What you need to know:
- In 2018, US pharmaceutical giant Johnson & Johnson was ordered to pay out $4.7 billion (about Sh476 trillion) to 22 women who had claimed that asbestos in the company's talcum powder products caused them to develop ovarian cancer
- No statistically significant association was found when comparing women who had used powder and those who had never used it
- There are also inherent limitations associated with so-called observational studies of the population at large, including failure to account for all possible external factors
A major US government-led study published Tuesday found no link between ovarian cancer and the use of talcum powder in the genital area, citing data from more than 250,000 women.
The paper appeared in the influential Journal of the American Medical Association (JAMA), which also published an editorial praising the research methods and calling the findings "overall reassuring."
For decades, some women have used talcum powder for genital hygiene to absorb odour and moisture -- either through direct application or via underwear, sanitary pads, tampons or diaphragms. The practice is more common among older generations.
But its use has grown controversial because of reported cancer risks.
In 2018, US pharmaceutical giant Johnson & Johnson was ordered to pay out $4.7 billion (about Sh476 trillion) to 22 women who had claimed that asbestos in the company's talcum powder products caused them to develop ovarian cancer. An appeal is underway.
In the 1970s, concerns arose over possible contamination of the mineral talc with asbestos, which often form alongside each other in nature.
Some studies showed a higher risk of ovarian cancer among users of talcum powder, which was suspected of entering the ovaries via the vagina and uterus.

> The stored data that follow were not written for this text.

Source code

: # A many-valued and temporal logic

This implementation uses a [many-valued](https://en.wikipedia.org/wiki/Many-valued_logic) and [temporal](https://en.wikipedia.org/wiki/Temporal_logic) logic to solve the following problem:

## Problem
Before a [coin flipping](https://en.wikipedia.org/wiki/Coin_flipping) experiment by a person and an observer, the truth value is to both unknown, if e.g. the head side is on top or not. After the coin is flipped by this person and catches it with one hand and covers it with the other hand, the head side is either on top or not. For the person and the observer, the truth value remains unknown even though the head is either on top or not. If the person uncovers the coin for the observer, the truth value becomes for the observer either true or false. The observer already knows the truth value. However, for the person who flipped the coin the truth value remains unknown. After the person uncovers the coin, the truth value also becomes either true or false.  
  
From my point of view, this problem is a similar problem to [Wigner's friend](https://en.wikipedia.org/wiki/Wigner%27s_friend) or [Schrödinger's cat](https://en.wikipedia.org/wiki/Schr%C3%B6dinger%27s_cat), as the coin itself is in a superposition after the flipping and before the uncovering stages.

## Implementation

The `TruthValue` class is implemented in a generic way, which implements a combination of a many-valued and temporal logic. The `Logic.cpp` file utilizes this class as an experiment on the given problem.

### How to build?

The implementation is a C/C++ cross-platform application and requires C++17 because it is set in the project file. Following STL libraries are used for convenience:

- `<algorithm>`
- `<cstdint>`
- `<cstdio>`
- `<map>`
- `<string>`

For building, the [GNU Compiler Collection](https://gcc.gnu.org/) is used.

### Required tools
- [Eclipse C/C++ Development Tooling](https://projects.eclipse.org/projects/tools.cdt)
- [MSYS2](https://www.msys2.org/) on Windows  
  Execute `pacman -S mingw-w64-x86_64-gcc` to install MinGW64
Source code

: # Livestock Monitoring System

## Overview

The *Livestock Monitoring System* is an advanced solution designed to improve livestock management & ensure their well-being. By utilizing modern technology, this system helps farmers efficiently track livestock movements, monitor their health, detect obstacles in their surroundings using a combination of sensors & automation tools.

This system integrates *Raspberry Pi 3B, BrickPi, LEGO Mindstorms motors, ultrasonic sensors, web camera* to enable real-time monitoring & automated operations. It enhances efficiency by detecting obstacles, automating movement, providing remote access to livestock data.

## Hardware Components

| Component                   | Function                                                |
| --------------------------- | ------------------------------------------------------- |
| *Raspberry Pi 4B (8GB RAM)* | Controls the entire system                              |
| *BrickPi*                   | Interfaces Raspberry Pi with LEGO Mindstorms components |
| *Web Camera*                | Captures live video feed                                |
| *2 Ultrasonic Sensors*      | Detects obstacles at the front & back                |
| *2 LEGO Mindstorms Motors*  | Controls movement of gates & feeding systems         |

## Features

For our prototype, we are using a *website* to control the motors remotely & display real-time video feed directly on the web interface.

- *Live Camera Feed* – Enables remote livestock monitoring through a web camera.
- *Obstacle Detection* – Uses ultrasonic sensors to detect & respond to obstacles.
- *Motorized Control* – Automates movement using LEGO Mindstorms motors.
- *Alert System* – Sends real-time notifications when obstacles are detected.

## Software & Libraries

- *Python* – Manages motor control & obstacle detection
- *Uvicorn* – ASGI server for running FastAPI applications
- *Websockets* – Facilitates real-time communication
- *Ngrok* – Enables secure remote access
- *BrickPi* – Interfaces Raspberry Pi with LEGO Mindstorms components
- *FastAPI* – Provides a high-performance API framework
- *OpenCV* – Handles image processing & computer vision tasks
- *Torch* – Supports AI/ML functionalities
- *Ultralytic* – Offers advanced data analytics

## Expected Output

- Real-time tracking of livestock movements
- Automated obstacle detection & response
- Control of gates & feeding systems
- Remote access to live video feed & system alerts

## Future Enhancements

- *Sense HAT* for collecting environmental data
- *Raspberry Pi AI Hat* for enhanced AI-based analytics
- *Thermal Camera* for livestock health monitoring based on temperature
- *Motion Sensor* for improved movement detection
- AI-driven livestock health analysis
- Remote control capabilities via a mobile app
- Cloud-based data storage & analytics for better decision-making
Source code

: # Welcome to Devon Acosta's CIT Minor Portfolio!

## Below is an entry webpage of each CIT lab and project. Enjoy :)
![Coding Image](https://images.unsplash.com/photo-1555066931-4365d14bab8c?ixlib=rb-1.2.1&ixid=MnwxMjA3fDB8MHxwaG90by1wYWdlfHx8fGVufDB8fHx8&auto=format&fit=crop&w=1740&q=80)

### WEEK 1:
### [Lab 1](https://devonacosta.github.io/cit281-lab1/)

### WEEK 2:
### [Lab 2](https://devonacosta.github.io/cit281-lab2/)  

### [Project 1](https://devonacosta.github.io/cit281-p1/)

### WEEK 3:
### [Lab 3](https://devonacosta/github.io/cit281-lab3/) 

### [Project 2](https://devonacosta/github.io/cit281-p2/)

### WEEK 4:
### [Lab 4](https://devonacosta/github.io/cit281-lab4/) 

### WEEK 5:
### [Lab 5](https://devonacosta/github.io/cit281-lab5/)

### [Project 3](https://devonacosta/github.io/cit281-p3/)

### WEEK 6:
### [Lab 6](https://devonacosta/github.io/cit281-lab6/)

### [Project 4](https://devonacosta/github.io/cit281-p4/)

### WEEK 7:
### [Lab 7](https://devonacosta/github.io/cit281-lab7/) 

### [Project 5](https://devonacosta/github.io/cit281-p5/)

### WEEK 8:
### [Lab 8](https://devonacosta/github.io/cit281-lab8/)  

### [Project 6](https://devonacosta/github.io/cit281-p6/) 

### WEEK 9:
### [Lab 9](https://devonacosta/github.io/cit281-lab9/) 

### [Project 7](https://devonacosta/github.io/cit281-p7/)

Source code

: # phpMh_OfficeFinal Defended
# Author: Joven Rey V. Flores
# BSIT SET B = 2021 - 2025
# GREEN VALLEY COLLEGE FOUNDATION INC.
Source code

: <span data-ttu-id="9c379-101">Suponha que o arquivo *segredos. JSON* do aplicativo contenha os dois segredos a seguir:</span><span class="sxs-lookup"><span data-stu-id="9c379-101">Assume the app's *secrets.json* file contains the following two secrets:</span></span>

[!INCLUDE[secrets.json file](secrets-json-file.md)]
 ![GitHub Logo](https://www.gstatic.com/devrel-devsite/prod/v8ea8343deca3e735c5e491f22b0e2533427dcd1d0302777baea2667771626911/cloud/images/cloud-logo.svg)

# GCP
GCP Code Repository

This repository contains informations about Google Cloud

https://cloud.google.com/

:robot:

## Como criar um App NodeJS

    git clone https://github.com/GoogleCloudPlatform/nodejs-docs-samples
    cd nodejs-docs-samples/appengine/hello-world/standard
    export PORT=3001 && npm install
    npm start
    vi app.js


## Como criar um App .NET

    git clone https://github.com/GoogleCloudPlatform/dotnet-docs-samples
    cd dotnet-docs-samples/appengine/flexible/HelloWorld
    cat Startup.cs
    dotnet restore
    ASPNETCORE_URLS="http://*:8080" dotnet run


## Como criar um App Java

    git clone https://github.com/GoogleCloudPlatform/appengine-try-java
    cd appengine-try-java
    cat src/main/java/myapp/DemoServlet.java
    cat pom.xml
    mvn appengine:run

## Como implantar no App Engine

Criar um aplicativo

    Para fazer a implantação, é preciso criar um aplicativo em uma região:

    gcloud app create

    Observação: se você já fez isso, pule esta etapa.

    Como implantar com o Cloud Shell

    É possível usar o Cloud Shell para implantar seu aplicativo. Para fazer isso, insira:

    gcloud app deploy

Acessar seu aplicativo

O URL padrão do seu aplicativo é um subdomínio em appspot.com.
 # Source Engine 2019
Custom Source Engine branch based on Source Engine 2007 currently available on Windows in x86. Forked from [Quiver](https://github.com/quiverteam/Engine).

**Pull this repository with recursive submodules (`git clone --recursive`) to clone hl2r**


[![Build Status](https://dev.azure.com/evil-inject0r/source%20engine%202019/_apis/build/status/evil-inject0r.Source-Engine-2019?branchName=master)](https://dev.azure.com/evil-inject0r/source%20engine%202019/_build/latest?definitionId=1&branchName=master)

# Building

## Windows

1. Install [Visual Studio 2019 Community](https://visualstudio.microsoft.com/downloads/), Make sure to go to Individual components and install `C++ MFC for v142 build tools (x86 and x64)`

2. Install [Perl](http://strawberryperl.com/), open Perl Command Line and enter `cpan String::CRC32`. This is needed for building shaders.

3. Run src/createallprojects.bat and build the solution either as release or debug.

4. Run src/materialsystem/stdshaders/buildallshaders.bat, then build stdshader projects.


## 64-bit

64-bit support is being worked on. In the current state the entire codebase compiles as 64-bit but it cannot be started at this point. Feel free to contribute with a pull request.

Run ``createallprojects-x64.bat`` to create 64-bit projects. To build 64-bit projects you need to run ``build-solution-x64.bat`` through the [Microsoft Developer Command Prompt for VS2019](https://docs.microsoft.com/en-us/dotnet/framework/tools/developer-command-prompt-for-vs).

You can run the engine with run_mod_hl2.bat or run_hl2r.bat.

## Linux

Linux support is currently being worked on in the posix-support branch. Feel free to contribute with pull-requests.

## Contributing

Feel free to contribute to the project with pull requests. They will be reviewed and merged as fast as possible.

But the link remained contested because of the overall low number of studies conducted, with some of them criticised for a methodology that introduced recall bias among participants, while others were not statistically conclusive.
The effect is also difficult to isolate because ovarian cancers themselves are rare: only 1.3 percent of all women risk being affected in their lifetimes.
In the new JAMA paper, led by Katie O'Brien of the National Institute of Environmental Health Sciences, researchers synthesised data from four large studies, which encompassed data from a quarter of a million women from 1982 to 2017.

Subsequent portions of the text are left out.